Scottish writer James Kelman’s latest book is titled “Translated Accounts.” The preface states that “these ‘translated accounts’ are by three, four or more individuals domiciled in an occupied territory or land where a form of martial law appears in operation.... While all are ‘first hand’ they have been transcribed and/or translated into English, not always by persons native to the tongue” and in some cases, as Kelman admits, appear to have been translated by machine. To make matters worse, the chronology and origin of the accounts, though sifted roughly into chronological order, are nearly impossible to decipher. Have these accounts been translated from the Croatian or Chinese or Hebrew or the English of Ireland or of South Africa or even of the United States?

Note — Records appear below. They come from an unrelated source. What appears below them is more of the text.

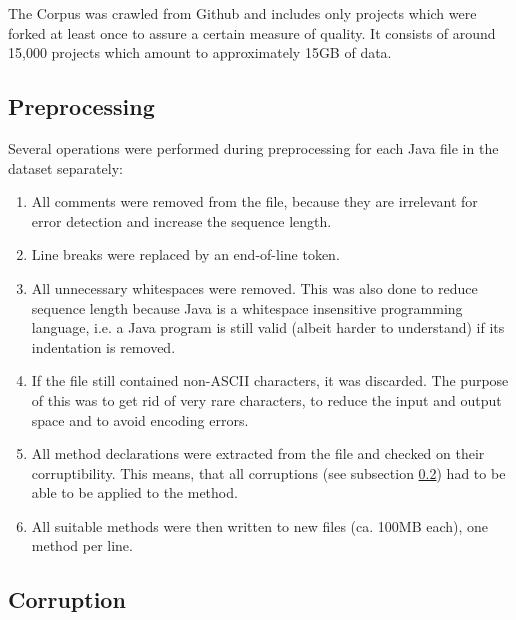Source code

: The Corpus was crawled from Github and includes only projects which were forked at least once to assure a certain measure of quality. It consists of around 15,000 projects which amount to approximately 15GB of data.

\subsection{Preprocessing}

Several operations were performed during preprocessing for each Java file in the dataset separately:

\begin{enumerate}
  \item All comments were removed from the file, because they are irrelevant for error detection and increase the sequence length.
  \item Line breaks were replaced by an end-of-line token.
  \item All unnecessary whitespaces were removed. This was also done to reduce sequence length because Java is a whitespace insensitive programming language, i.e. a Java program is still valid (albeit harder to understand) if its indentation is removed.
  \item If the file still contained non-ASCII characters, it was discarded. The purpose of this was to get rid of very rare characters, to reduce the input and output space and to avoid encoding errors.
  \item All method declarations were extracted from the file and checked on their corruptibility. This means, that all corruptions (see subsection \ref{corruption}) had to be able to be applied to the method.
  \item All suitable methods were then written to new files (ca. 100MB each), one method per line.
\end{enumerate}

\subsection{Corruption}
\label{corruption}

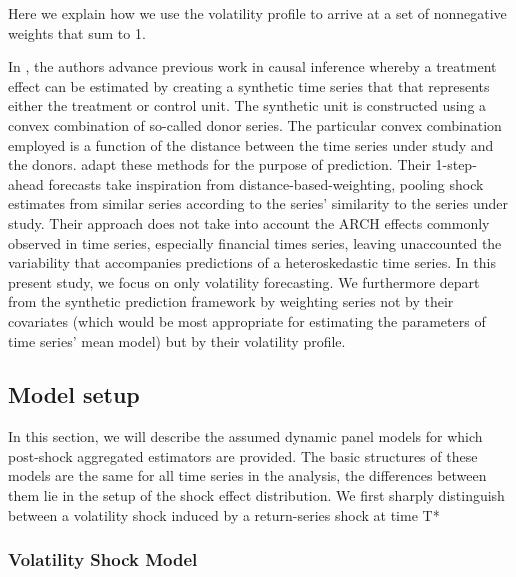 \documentclass[11pt]{article}
\theoremstyle{definition}
\begin{document}
Here we explain how we use the volatility profile to arrive at a set of nonnegative weights that sum to 1.

In \citet{abadie2010synthetic}, the authors advance previous work in causal inference whereby a treatment effect can be estimated by creating a synthetic time series that that represents either the treatment or control unit.  The synthetic unit is constructed using a convex combination of so-called donor series.  The particular convex combination employed is a function of the distance between the time series under study and the donors. \citet{lin2021minimizing} adapt these methods for the purpose of prediction.  Their 1-step-ahead forecasts take inspiration from distance-based-weighting, pooling shock estimates from similar series according to the series' similarity to the series under study.  Their approach does not take into account the ARCH effects commonly observed in time series, especially financial times series, leaving unaccounted the variability that accompanies predictions of a heteroskedastic time series.  In this present study, we focus on only volatility forecasting.  We furthermore depart from the synthetic prediction framework by weighting series not by their covariates (which would be most appropriate for estimating the parameters of time series' mean model) but by their volatility profile.


\subsection{Model setup}
\label{modelsetup}
In this section, we will describe the assumed dynamic panel models for which 
post-shock aggregated estimators are provided. The basic structures of these models 
are the same for all time series in the analysis, the differences between them lie in the setup of the shock effect distribution.  We first sharply distinguish between a volatility shock induced by a return-series shock at time T*




\subsubsection{Volatility Shock Model}
\end{document}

Something has been lost in translation, a something that is identified at the end of the preface, when Kelman confirms that the identities of these anonymous individuals are not available. The 54 accounts that make up this book (this “novel,” although even this term might have been “translated” incorrectly, so little does it share with traditional novels other than the flow of printed words across its pages) have been written by victims, perpetrators (“authoritys” and “securitys” in the novel’s simple plural), observers, combatants, mostly men but occasionally women and more occasionally ambiguous--confessional monologues relieved occasionally by dialogue (and its promise of humanity).

Yet promises of humanity are to be doubted, as well, in “Translated Accounts.” In one account, a “security” forces a girl to perform a humiliating sexual act. Her father retches. Another officer insults the father. “A woman nearby whispered, and with surprise in her voice grappling with an answer, They do not think we are human beings. They do not think we are human beings. This is why, they do not think what we are.”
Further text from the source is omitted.